Advantages of Long-Term Investments in Savings Plans

Developing Financial Discipline

Investing a specific portion of your monthly earnings into a long-term investment plan helps you develop financial discipline. Over time, you control your urges to spend on unnecessary items and stay focussed on your investment goals. You also learn to manage your finances prudently.

Power of Compounding

Compounding works wonders for growing your wealth exponentially. It simply means investing the interest back into the principal amount and repeating it every year.

The power of compounding can be illustrated with a simple example. Suppose you have invested ₹5 lakhs in an investment product that earns an annual interest of 7%. At this rate of interest, your maturity amount will be as follows:

Time Maturity amount (in ₹)
1 year ₹ 5,35,929.00
2 Year ₹ 5,74,440.00
9 Year ₹9,33,703.00
10 years ₹10,00,798.00

The above table shows that the maturity amount starts snowballing in the later years.

This is because you gave ample opportunity for your investments to grow by staying invested for a longer period. As a result, your wealth starts compounding faster as your investment period increases. Therefore, long-term investing is the best way to experience the magic of compounding in your investment portfolio.

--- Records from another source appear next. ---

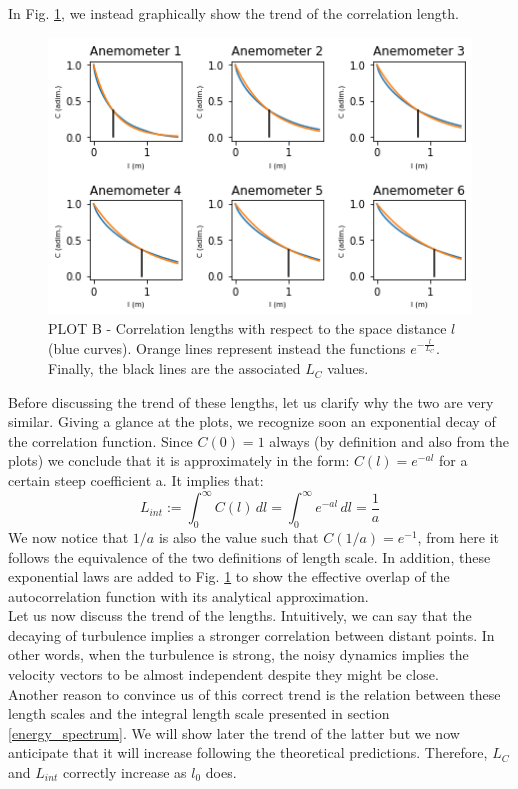 \documentclass[11pt,titlepage]{article}
\begin{document}
In Fig. \ref{fig2}, we instead graphically show the trend of the correlation length.
	\begin{center} 
	\begin{figure} [h]
		\centering
		\includegraphics[width = 4.5in]{./figures/ex1_2.png}
		\caption{PLOT B - Correlation lengths with respect to the space distance $l$ (blue curves). Orange lines represent instead the functions $e^{-\frac{l}{L_C}}$. Finally, the black lines are the associated $L_C$ values.}
		\label{fig2}
	\end{figure}
\end{center}

Before discussing the trend of these lengths, let us clarify why the two are very similar. Giving a glance at the plots, we recognize soon an exponential decay of the correlation function. Since $C(0)=1$ always (by definition and also from the plots) we conclude that it is approximately in the form: $C(l) = e^{-al}$ for a certain steep coefficient a. It implies that:
\begin{equation*}
	L_{int} := \int_0^{\infty} C(l)\, dl =  \int_0^{\infty} e^{-al}\, dl = \frac{1}{a}
\end{equation*}
We now notice that $1/a$ is also the value such that $C(1/a) = e^{-1}$, from here it follows the equivalence of the two definitions of length scale. In addition, these exponential laws are added to Fig. \ref{fig2} to show the effective overlap of the autocorrelation function with its analytical approximation.\\

Let us now discuss the trend of the lengths. Intuitively, we can say that the decaying of turbulence implies a stronger correlation between distant points. In other words, when the turbulence is strong, the noisy dynamics implies the velocity vectors to be almost independent despite they might be close. \\ 
Another reason to convince us of this correct trend is the relation between these length scales and the integral length scale presented in section \ref{energy_spectrum}. We will show later the trend of the latter but we now anticipate that it will increase following the theoretical predictions. Therefore, $L_C$ and $L_{int}$ correctly increase as $l_0$ does.
\end{document}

Moreover, compounding your wealth is one of the surest ways to beat inflation in the long run.

Less Risk

 Risk-averse investors can consider investing in non-linked savings plans that are not affected by the market volatilities. Additionally, guaranteed savings plans also provide life coverage with fixed benefits irrespective of market conditions.

Keeping Investments Untouched

Many a time, we tend to delve into our savings whenever faced with a scarcity of money. Frequently disturbing your savings doesn’t go well with wealth creation. On the contrary, long-term savings plans encourage you to leave your investments untouched which aids the growth of your investments.

Additionally, refrain from making frequent changes to your savings as well. It’s often enough to keep track of your investments regularly.

While there is little doubt about getting better returns from long-term investment plans, it is better to remember the age-old advice of diversification. Don’t put all your savings in one plan, irrespective of how good the plan is. Instead, diversify your investments in various long-term savings plans, stay put for ten to twenty years or even longer and see how your wealth grows as you approach your retirement age.